Top: Network with 2 communities; each is a fully connected model of 150 nodes. There are 10 edges between the two communities. (a) The time evolution of oscillators θ i  (i = 1, 2, ⋯ , N). Red line: nodes in one community; Blue line: nodes in the other community. (b) Number of disconnected components as a function of time t. Bottom: Network with 3 communities: the first one is a small-world model of 100 nodes, with p = 0. 01; the second is a small-world model of 150 nodes, with p = 0. 1; the third is a small-world model of 200 nodes, with p = 0. 5. There are 5 edges between every pair of communities. (c) The time evolution of oscillators θ i  (i = 1, 2, ⋯ , N).
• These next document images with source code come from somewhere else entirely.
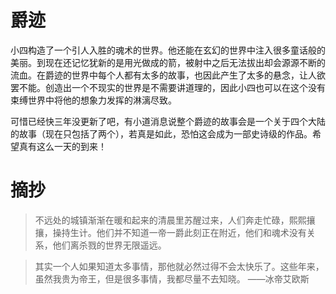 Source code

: # 爵迹

小四构造了一个引人入胜的魂术的世界。他还能在玄幻的世界中注入很多童话般的美丽。到现在还记忆犹新的是用光做成的箭，被射中之后无法拔出却会源源不断的流血。在爵迹的世界中每个人都有太多的故事，也因此产生了太多的悬念，让人欲罢不能。创造出一个不现实的世界是不需要讲道理的，因此小四也可以在这个没有束缚世界中将他的想象力发挥的淋漓尽致。

可惜已经快三年没更新了吧，有小道消息说整个爵迹的故事会是一个关于四个大陆的故事（现在只包括了两个），若真是如此，恐怕这会成为一部史诗级的作品。希望真有这么一天的到来！

# 摘抄 

> 不远处的城镇渐渐在暖和起来的清晨里苏醒过来，人们奔走忙碌，熙熙攘攘，操持生计。他们并不知道一帝一爵此刻正在附近，他们和魂术没有关系，他们离杀戮的世界无限遥远。

> 其实一个人如果知道太多事情，那他就必然过得不会太快乐了。这些年来，虽然我贵为帝王，但是很多事情，我都尽量不去知晓。 ——冰帝艾欧斯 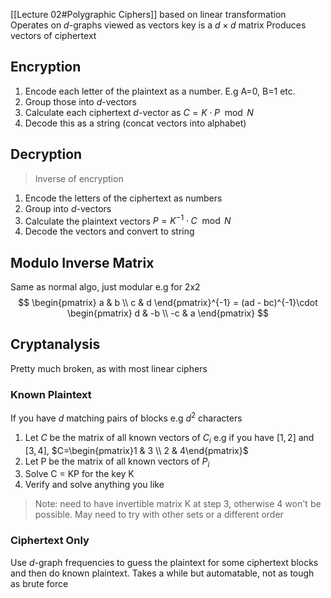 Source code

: [[Lecture 02#Polygraphic Ciphers]] based on linear transformation
Operates on $d$-graphs viewed as vectors
key is a $d\times d$ matrix
Produces vectors of ciphertext
## Encryption
1. Encode each letter of the plaintext as a number. E.g A=0, B=1 etc.
2. Group those into $d$-vectors 
3. Calculate each ciphertext $d$-vector as $C=K\cdot P \mod N$
4. Decode this as a string (concat vectors into alphabet)
## Decryption
> Inverse of encryption
1. Encode the letters of the ciphertext as numbers
2. Group into $d$-vectors
3. Calculate the plaintext vectors $P=K^{-1}\cdot C \mod N$
4. Decode the vectors and convert to string

## Modulo Inverse Matrix
Same as normal algo, just modular
e.g for 2x2
$$
\begin{pmatrix}
a & b \\ c & d
\end{pmatrix}^{-1}
= (ad - bc)^{-1}\cdot 
\begin{pmatrix} 
d & -b  \\ -c & a 
\end{pmatrix}
$$
## Cryptanalysis
Pretty much broken, as with most linear ciphers
### Known Plaintext
If you have $d$ matching pairs of blocks
e.g $d^2$ characters
1. Let $C$ be the matrix of all known vectors of $C_i$
	e.g if you have $[1, 2]$ and $[3, 4]$, $C=\begin{pmatrix}1 & 3 \\ 2 & 4\end{pmatrix}$
2. Let P be the matrix of all known vectors of $P_i$
3. Solve C = KP for the key K
4. Verify and solve anything you like
> Note: need to have invertible matrix K at step 3, otherwise 4 won't be possible. May need to try with other sets or a different order
### Ciphertext Only
Use $d$-graph frequencies to guess the plaintext for some ciphertext blocks
and then do known plaintext.
Takes a while but automatable, not as tough as brute force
Red line: nodes in the first community; Blue line: nodes in the second community; Green line: nodes in the third community. (d) Number of disconnected components as a function of time t

Based on the above-described analysis, one can draw the following conclusions. (1) For community networks, there exists a general path to achieve global complete synchronization as time goes on: non-synchronization → partial synchronization  → cluster synchronization → global complete synchronization. (2) Synchronization processes can be used to identify topological scales, that is, communities at different time scales. (3) Synchronization dynamics have a strong relation with the spectrum of the Laplacian matrix, which reflects the topological structure of the network.
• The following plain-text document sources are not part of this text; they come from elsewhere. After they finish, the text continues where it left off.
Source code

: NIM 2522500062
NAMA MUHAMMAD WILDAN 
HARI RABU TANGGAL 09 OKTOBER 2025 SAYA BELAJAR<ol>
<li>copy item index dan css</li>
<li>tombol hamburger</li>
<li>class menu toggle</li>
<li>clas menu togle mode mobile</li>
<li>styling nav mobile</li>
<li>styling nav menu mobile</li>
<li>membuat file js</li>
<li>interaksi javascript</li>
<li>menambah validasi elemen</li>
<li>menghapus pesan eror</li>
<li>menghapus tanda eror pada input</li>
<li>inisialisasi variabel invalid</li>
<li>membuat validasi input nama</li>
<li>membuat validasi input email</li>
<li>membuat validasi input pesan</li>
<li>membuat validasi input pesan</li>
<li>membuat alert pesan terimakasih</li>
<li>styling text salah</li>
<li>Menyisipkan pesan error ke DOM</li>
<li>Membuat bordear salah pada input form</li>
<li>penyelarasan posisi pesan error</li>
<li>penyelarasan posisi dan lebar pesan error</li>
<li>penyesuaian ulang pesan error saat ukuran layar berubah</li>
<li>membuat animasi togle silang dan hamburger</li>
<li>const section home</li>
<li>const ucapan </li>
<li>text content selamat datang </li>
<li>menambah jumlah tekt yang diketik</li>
Finally, it is remarked that this chapter only discusses complex networks of identical nodes. As to networks of non-identical nodes, spectral analysis becomes much more complicated, even for cluster synchronization (see, e.g., [5152]), which is beyond the scope of the present study.

6 Conclusions

The Laplacian spectra of several typical complex networks, particularly community networks, have been analyzed mainly from a numerical simulation approach. It is found that four representative complex networks have completely different spectra, where for ER random and NW small-world networks, the smallest nonzero eigenvalue λ2 depends approximately linearly on the connection probability p. For community networks, the number of eigenvalues near zero reflects the number of communities identifiable from the network. In particular, for random, small-world, and scale-free networks, their spectra are positively correlated to their degree sequences. To find an approximated eigenvalue λ i + 1 from λ i , a local prediction-correction algorithm has been proposed, which is shown to be very effective. Furthermore, paths to complete synchronization and generalized synchronization of different networks have been investigated, concluding that the synchronization processes are different with respect to different topological structures, and that nodes with the largest degree firstly achieve synchronization (and generalized synchronization) and then synchronous dynamics spread out to the rest nodes in the network. It has also been found that there is a general path towards global complete synchronization: non-synchronization → partial synchronization  → cluster synchronization → global complete synchronization. Finally, it has been revealed that the gaps existing in a Laplacian spectrum are largely dependent on the stability of the communities of the networks at different time scales. All these new findings should provide useful insights to a better understanding of complex network synchronization.